India stares at pile of solar e-waste

• According to a study by Bridge To India (BTI), an energy consultancy firm, India will face the problem of solar e-waste in future, with India’s PV (photovoltaic) waste volume is estimated to reach around 1.8 million tonnes by 2050.

Key highlights of the study:

• What is solar e-waste? It includes photovoltaic cells that have reached their life cycle and haven’t been recycled.

• Dangers: Solar cell modules are 80% glass and aluminium, and non-hazardous. Other materials that are used includes polymers, metals, metallic compounds and alloys, and are classified as potentially hazardous. They contain potentially hazardous chromium, silicon tetrachloride, cadmium, selenium and sulphur hexafluoride.

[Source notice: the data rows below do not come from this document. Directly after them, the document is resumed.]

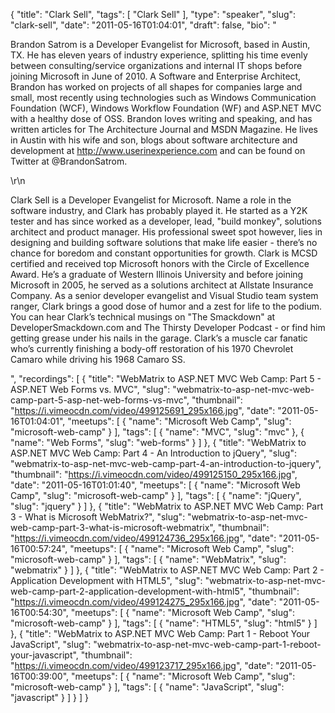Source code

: {
  "title": "Clark Sell",
  "tags": [
    "Clark Sell"
  ],
  "type": "speaker",
  "slug": "clark-sell",
  "date": "2011-05-16T01:04:01",
  "draft": false,
  "bio": "<p>Brandon Satrom is a Developer Evangelist for Microsoft, based in Austin, TX. He has eleven years of industry experience, splitting his time evenly between consulting/service organizations and internal IT shops before joining Microsoft in June of 2010. A Software and Enterprise Architect, Brandon has worked on projects of all shapes for companies large and small, most recently using technologies such as Windows Communication Foundation (WCF), Windows Workflow Foundation (WF) and ASP.NET MVC with a healthy dose of OSS. Brandon loves writing and speaking, and has written articles for The Architecture Journal and MSDN Magazine. He lives in Austin with his wife and son, blogs about software architecture and development at http://www.userinexperience.com and can be found on Twitter at @BrandonSatrom.</p>\r\n<p>Clark Sell is a Developer Evangelist for Microsoft. Name a role in the software industry, and Clark has probably played it. He started as a Y2K tester and has since worked as a developer, lead, \"build monkey\", solutions architect and product manager. His professional sweet spot however, lies in designing and building software solutions that make life easier - there&rsquo;s no chance for boredom and constant opportunities for growth. Clark is MCSD certified and received top Microsoft honors with the Circle of Excellence Award. He&rsquo;s a graduate of Western Illinois University and before joining Microsoft in 2005, he served as a solutions architect at Allstate Insurance Company. As a senior developer evangelist and Visual Studio team system ranger, Clark brings a good dose of humor and a zest for life to the podium. You can hear Clark&rsquo;s technical musings on \"The Smackdown\" at DeveloperSmackdown.com and The Thirsty Developer Podcast - or find him getting grease under his nails in the garage. Clark&rsquo;s a muscle car fanatic who&rsquo;s currently finishing a body-off restoration of his 1970 Chevrolet Camaro while driving his 1968 Camaro SS.</p>",
  "recordings": [
    {
      "title": "WebMatrix to ASP.NET MVC Web Camp: Part 5 - ASP.NET Web Forms vs. MVC",
      "slug": "webmatrix-to-asp-net-mvc-web-camp-part-5-asp-net-web-forms-vs-mvc",
      "thumbnail": "https://i.vimeocdn.com/video/499125691_295x166.jpg",
      "date": "2011-05-16T01:04:01",
      "meetups": [
        {
          "name": "Microsoft Web Camp",
          "slug": "microsoft-web-camp"
        }
      ],
      "tags": [
        {
          "name": "MVC",
          "slug": "mvc"
        },
        {
          "name": "Web Forms",
          "slug": "web-forms"
        }
      ]
    },
    {
      "title": "WebMatrix to ASP.NET MVC Web Camp: Part 4 - An Introduction to jQuery",
      "slug": "webmatrix-to-asp-net-mvc-web-camp-part-4-an-introduction-to-jquery",
      "thumbnail": "https://i.vimeocdn.com/video/499125150_295x166.jpg",
      "date": "2011-05-16T01:01:40",
      "meetups": [
        {
          "name": "Microsoft Web Camp",
          "slug": "microsoft-web-camp"
        }
      ],
      "tags": [
        {
          "name": "jQuery",
          "slug": "jquery"
        }
      ]
    },
    {
      "title": "WebMatrix to ASP.NET MVC Web Camp: Part 3 - What is Microsoft WebMatrix?",
      "slug": "webmatrix-to-asp-net-mvc-web-camp-part-3-what-is-microsoft-webmatrix",
      "thumbnail": "https://i.vimeocdn.com/video/499124736_295x166.jpg",
      "date": "2011-05-16T00:57:24",
      "meetups": [
        {
          "name": "Microsoft Web Camp",
          "slug": "microsoft-web-camp"
        }
      ],
      "tags": [
        {
          "name": "WebMatrix",
          "slug": "webmatrix"
        }
      ]
    },
    {
      "title": "WebMatrix to ASP.NET MVC Web Camp: Part 2 - Application Development with HTML5",
      "slug": "webmatrix-to-asp-net-mvc-web-camp-part-2-application-development-with-html5",
      "thumbnail": "https://i.vimeocdn.com/video/499124275_295x166.jpg",
      "date": "2011-05-16T00:54:30",
      "meetups": [
        {
          "name": "Microsoft Web Camp",
          "slug": "microsoft-web-camp"
        }
      ],
      "tags": [
        {
          "name": "HTML5",
          "slug": "html5"
        }
      ]
    },
    {
      "title": "WebMatrix to ASP.NET MVC Web Camp: Part 1 - Reboot Your JavaScript",
      "slug": "webmatrix-to-asp-net-mvc-web-camp-part-1-reboot-your-javascript",
      "thumbnail": "https://i.vimeocdn.com/video/499123717_295x166.jpg",
      "date": "2011-05-16T00:39:00",
      "meetups": [
        {
          "name": "Microsoft Web Camp",
          "slug": "microsoft-web-camp"
        }
      ],
      "tags": [
        {
          "name": "JavaScript",
          "slug": "javascript"
        }
      ]
    }
  ]
}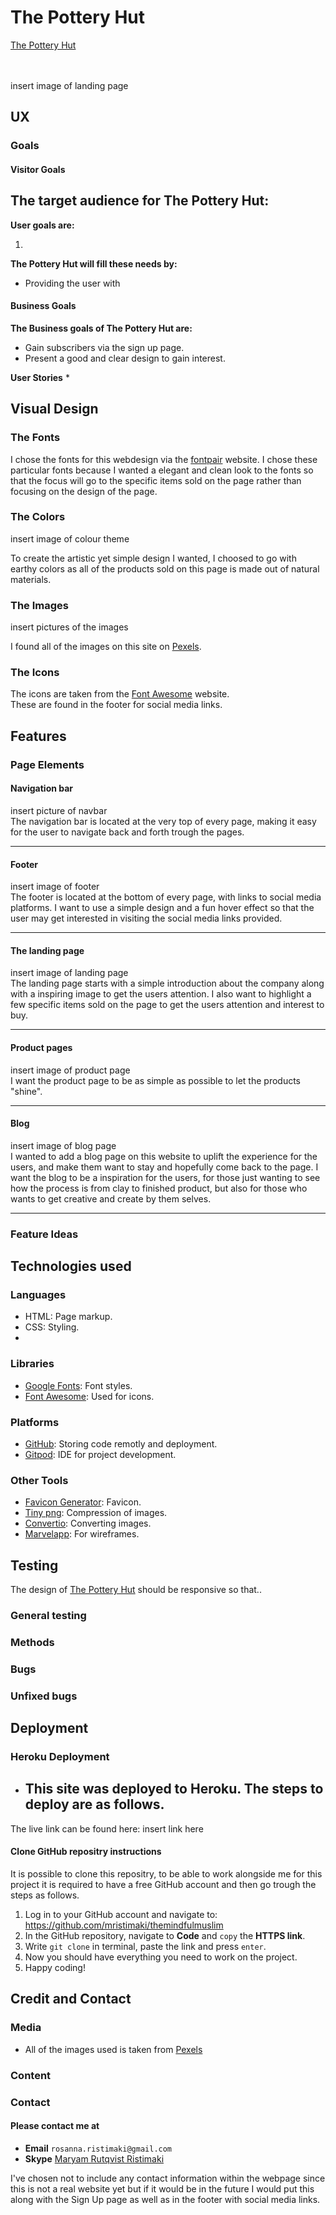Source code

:# The Pottery Hut

[The Pottery Hut]() 
<br>

<br>
<br>
insert image of landing page
<br>

## UX

### Goals

#### Visitor Goals

**The target audience for The Pottery Hut:**
- 


**User goals are:**

1. 

**The Pottery Hut will fill these needs by:**

- Providing the user with 

#### Business Goals

**The Business goals of The Pottery Hut are:**

- Gain subscribers via the sign up page.
- Present a good and clear design to gain interest.

**User Stories** 
* 

## Visual Design

### The Fonts
I chose the fonts for this webdesign via the [fontpair](https://www.fontpair.co/all) website.
I chose these particular fonts because I wanted a elegant and clean look to the fonts so that the focus will go to the specific items sold on the page rather than focusing on the design of the page.

### The Colors
insert image of colour theme

To create the artistic yet simple design I wanted, I choosed to go with earthy colors as all of the products sold on this page is made out of natural materials.

### The Images
insert pictures of the images

I found all of the images on this site on [Pexels](https://www.pexels.com/sv-se/).

### The Icons

The icons are taken from the [Font Awesome](https://fontawesome.com/) website. 
<br>
These are found in the footer for social media links.

## Features

### Page Elements

#### Navigation bar
insert picture of navbar
<br>
The navigation bar is located at the very top of every page, making it easy for the user to navigate back and forth trough the pages.
<hr>

#### Footer
insert image of footer
<br>
The footer is located at the bottom of every page, with links to social media platforms. I want to use a simple design and a fun hover effect so that the user may get interested in visiting the social media links provided.
<hr>

#### The landing page
insert image of landing page
<br>
The landing page starts with a simple introduction about the company along with a inspiring image to get the users attention. I also want to highlight a few specific items sold on the page to get the users attention and interest to buy.
<br>
<hr>

#### Product pages
insert image of product page
<br>
I want the product page to be as simple as possible to let the products "shine". 
<br>
<hr>

#### Blog
insert image of blog page
<br>
I wanted to add a blog page on this website to uplift the experience for the users, and make them want to stay and hopefully come back to the page. I want the blog to be a inspiration for the users, for those just wanting to see how the process is from clay to finished product, but also for those who wants to get creative and create by them selves. 
<br>
<hr>

### Feature Ideas


## Technologies used

### Languages
* HTML: Page markup.
* CSS: Styling.
* 

### Libraries
* [Google Fonts](https://fonts.google.com/): Font styles. 
* [Font Awesome](https://fontawesome.com/): Used for icons.

### Platforms
* [GitHub](https://github.com/): Storing code remotly and deployment.
* [Gitpod](https://www.gitpod.io/): IDE for project development.

### Other Tools
* [Favicon Generator](https://www.favicon-generator.org/): Favicon.
* [Tiny png](https://tinypng.com/): Compression of images.
* [Convertio](https://convertio.co/png-webp/): Converting images.
* [Marvelapp](https://marvelapp.com/): For wireframes.

## Testing

The design of [The Pottery Hut]() should be responsive so that..

### General testing

### Methods

### Bugs

### Unfixed bugs

## Deployment

### Heroku Deployment
- This site was deployed to Heroku. The steps to deploy are as follows.
  - 

The live link can be found here: insert link here

#### Clone GitHub repositry instructions
It is possible to clone this repositry, to be able to work alongside me for this project it is required to have a free GitHub account and then go trough the steps as follows. 
<br>
1. Log in to your GitHub account and navigate to: https://github.com/mristimaki/themindfulmuslim
2. In the GitHub repository, navigate to **Code** and `copy` the **HTTPS link**.
3. Write `git clone` in terminal, paste the link and press `enter`.
4. Now you should have everything you need to work on the project.
5. Happy coding!

## Credit and Contact

### Media

- All of the images used is taken from [Pexels](https://www.pexels.com/sv-se/)

### Content

### Contact

#### Please contact me at
  - **Email** `rosanna.ristimaki@gmail.com`
  - **Skype** [Maryam Rutqvist Ristimaki](https://join.skype.com/invite/xfUYvIMqTjPp)

I've chosen not to include any contact information within the webpage since this is not a real website yet but if it would be in the future I would put this along with the Sign Up page as well as in the footer with social media links. 
<br>
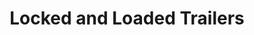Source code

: ---
title: "Locked and Loaded Trailers"
url: /aberdeen-township/locked-and-loaded-trailers/
shop: car
---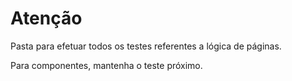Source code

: # Atenção

Pasta para efetuar todos os testes referentes a lógica de páginas.

Para componentes, mantenha o teste próximo.
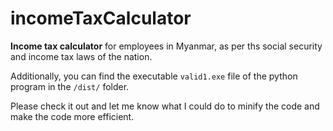 # incomeTaxCalculator
**Income tax calculator** for employees in Myanmar, as per ths social security and income tax laws of the nation.

Additionally, you can find the executable `valid1.exe` file of the python program in the `/dist/` folder.

Please check it out and let me know what I could do to minify the code and make the code more efficient.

• Solar e-waste projections: By 2050, India will likely stare at a pile of a new category of electronic waste, namely solar e-waste. India’s PV (photovoltaic) waste volume is estimated to grow to 200,000 tonnes by 2030 and around 1.8 million tonnes by 2050.

Reason for the problem?

• India is among the leading markets for solar cells in the world, buoyed by the government’s commitment to install 100 GW of solar power by 2022. India has installed solar cells for about 28 GW.

• However, currently, India’s e-waste rules have no laws mandating solar cell manufacturers to recycle or dispose waste from this sector.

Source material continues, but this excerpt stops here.